Significant associations with DFS (Fig. 5a) and OS (Fig. 5b) were observed when stratifying bladder cancers based on their raw Ancer class I and class II neoepitope burdens (Ancer step 1 only; DFS HR = 0.69, p = 0.033 OS HR = 0.59, p < 0.001). Gradual improvements were obtained in subsequent steps of the analysis pathway, which considered comparisons with matched normal sequences (Ancer steps 1–2; DFS HR = 0.64, p = 0.007; OS HR = 0.56, p < 0.001), and other self-antigens (Ancer steps 1–3; DFS HR = 0.61, p = 0.003; OS HR = 0.52, p < 0.001). The incremental enhancement in hazard ratios suggests that the quality of neoepitopes retained after each filtering step is improved by removing sequences that do not contribute to the tumor's immunogenicity.

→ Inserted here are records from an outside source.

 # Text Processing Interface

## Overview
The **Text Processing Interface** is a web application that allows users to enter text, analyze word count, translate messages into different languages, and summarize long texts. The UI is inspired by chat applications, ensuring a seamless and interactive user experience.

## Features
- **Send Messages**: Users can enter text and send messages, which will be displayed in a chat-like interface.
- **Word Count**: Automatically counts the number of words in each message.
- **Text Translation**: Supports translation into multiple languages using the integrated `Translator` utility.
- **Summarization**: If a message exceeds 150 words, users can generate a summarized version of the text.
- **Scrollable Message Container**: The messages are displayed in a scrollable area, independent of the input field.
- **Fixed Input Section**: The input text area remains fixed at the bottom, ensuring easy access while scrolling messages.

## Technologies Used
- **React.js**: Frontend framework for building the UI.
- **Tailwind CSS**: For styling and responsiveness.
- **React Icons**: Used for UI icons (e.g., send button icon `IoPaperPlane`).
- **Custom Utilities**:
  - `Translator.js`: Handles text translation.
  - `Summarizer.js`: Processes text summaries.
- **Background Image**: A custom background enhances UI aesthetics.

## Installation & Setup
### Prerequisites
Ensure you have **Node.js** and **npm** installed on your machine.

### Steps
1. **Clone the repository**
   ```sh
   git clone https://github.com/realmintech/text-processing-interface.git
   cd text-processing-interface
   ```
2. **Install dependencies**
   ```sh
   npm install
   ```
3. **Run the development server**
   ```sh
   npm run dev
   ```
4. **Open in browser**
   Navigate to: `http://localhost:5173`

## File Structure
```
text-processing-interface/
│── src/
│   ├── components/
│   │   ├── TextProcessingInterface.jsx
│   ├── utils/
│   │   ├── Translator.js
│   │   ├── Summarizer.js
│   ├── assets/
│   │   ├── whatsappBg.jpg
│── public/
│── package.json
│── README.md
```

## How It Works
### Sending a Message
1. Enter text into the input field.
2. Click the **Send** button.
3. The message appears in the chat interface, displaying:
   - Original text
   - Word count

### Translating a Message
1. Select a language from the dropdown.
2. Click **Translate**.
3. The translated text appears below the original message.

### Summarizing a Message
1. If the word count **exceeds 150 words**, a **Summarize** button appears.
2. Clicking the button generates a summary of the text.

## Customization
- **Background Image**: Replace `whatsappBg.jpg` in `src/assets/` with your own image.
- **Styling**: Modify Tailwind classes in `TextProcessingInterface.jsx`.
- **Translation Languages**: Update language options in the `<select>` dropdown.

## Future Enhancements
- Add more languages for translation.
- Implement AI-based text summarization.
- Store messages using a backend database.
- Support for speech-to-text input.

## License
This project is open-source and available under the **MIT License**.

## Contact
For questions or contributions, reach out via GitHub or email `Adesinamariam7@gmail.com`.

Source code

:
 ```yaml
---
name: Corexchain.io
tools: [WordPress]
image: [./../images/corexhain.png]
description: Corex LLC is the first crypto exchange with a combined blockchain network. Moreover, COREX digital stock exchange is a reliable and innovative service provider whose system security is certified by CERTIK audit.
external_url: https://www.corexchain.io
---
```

Consequently, using all steps of the pipeline best predicted patients’ survival.
Improved neoepitope quality is associated with enhanced five-year survival prediction of bladder cancer patients
To evaluate Ancer's ability to identify long-term survivors based on their genomic data, we hypothesized that bladder cancer patients with high Ancer class I and class II neoepitope burdens (Ancer CD8hiCD4hi patients) would be more likely to survive more than five years while other patients would survive less than five years. Predicted survival status was compared to observed overall survival for 220 BLCA patients, after removing 192 individuals lost to follow-up before the five-year mark and for which survival status could not be precisely assessed.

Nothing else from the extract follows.